- [Work order]
The stretch from the line with "- [04/04/2025] Added" through the line with "- Simple installer" in the records below: write it out exactly, and nothing else.

- [Records provided]
★ ★ ★

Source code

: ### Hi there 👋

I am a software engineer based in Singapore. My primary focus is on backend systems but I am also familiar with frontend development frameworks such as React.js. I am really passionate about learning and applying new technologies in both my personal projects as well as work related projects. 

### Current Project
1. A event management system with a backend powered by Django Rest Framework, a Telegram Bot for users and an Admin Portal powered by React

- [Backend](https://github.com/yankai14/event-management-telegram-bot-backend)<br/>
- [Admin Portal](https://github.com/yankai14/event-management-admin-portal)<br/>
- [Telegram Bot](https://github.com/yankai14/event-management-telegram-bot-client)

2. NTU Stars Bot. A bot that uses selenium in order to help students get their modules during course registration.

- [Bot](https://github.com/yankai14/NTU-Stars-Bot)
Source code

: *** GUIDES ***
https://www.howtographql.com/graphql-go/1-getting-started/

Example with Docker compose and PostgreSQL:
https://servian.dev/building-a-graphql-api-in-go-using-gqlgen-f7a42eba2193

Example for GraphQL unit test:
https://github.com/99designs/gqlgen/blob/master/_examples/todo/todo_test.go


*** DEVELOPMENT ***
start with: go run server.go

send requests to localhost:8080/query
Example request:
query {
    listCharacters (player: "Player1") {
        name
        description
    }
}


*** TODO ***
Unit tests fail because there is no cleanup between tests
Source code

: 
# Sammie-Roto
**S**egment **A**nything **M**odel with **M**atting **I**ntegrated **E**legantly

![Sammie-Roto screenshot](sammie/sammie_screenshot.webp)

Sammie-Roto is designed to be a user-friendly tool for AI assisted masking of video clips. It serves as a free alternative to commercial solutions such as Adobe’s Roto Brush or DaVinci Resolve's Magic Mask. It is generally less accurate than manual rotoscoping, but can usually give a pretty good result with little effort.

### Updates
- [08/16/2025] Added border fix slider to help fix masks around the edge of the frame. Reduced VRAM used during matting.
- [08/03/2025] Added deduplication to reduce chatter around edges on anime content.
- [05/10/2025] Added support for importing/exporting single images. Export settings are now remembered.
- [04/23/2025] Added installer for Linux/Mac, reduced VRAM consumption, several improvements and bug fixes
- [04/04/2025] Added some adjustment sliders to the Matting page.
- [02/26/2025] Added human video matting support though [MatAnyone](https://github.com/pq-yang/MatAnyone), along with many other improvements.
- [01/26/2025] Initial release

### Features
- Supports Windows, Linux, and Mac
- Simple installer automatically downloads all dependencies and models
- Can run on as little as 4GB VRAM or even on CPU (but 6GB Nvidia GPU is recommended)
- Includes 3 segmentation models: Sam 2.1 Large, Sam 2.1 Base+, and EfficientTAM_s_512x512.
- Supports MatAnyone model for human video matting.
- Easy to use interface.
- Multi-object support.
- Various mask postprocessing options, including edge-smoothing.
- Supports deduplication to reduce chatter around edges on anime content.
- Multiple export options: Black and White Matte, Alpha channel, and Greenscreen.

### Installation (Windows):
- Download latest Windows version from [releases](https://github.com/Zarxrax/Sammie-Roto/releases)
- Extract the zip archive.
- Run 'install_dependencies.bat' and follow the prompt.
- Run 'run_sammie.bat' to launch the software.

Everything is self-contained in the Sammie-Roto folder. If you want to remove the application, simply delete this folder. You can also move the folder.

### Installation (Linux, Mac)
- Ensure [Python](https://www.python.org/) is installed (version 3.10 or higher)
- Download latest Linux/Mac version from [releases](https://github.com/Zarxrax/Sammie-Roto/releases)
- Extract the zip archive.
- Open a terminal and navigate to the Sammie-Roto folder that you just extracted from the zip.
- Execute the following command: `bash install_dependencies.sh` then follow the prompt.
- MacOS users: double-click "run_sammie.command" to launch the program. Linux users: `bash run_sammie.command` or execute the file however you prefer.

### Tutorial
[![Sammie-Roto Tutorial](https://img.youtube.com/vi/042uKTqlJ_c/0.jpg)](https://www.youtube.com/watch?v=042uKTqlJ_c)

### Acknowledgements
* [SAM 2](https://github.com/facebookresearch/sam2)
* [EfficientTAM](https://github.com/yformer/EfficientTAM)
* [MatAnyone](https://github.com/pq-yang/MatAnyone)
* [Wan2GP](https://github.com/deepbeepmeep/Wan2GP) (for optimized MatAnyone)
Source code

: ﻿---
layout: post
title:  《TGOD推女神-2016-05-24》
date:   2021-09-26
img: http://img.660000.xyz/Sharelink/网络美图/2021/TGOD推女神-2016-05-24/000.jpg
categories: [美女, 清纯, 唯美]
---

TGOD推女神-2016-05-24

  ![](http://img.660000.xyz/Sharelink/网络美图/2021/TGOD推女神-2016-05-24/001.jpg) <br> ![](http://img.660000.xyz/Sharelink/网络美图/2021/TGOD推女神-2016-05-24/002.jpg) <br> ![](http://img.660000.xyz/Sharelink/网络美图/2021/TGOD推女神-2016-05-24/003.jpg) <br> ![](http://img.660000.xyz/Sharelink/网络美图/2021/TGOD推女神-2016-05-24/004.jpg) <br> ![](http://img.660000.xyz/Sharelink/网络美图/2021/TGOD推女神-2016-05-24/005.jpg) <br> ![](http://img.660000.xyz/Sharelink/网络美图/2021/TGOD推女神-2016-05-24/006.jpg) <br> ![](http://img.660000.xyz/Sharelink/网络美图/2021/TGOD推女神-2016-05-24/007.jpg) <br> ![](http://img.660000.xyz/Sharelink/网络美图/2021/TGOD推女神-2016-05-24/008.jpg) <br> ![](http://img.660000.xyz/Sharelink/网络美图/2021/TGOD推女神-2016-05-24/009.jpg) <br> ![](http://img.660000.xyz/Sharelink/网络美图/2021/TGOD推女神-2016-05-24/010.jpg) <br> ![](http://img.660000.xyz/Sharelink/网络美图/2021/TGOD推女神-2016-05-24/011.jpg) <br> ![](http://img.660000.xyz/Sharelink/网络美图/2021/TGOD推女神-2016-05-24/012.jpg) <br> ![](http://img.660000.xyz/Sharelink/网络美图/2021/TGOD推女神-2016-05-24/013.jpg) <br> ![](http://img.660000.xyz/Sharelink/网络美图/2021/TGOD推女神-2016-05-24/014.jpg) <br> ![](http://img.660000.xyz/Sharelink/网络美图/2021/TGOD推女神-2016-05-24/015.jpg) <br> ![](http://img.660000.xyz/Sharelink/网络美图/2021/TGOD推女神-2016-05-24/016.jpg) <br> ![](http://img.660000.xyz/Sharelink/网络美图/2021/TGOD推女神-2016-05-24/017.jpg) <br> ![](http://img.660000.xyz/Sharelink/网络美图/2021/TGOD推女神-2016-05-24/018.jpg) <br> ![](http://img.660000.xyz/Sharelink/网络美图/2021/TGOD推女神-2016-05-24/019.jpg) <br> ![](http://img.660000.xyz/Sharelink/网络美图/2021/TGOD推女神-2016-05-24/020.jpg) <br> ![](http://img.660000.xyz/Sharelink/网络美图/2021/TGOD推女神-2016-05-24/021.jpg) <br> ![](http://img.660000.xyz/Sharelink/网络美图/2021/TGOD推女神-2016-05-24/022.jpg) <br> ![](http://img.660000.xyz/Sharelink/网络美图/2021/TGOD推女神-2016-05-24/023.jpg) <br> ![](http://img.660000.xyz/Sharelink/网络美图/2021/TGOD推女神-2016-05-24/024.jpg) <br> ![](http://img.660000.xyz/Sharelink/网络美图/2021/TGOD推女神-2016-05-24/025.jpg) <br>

★ ★ ★

- [Result]
- [04/04/2025] Added some adjustment sliders to the Matting page.
- [02/26/2025] Added human video matting support though [MatAnyone](https://github.com/pq-yang/MatAnyone), along with many other improvements.
- [01/26/2025] Initial release

### Features
- Supports Windows, Linux, and Mac
- Simple installer automatically downloads all dependencies and models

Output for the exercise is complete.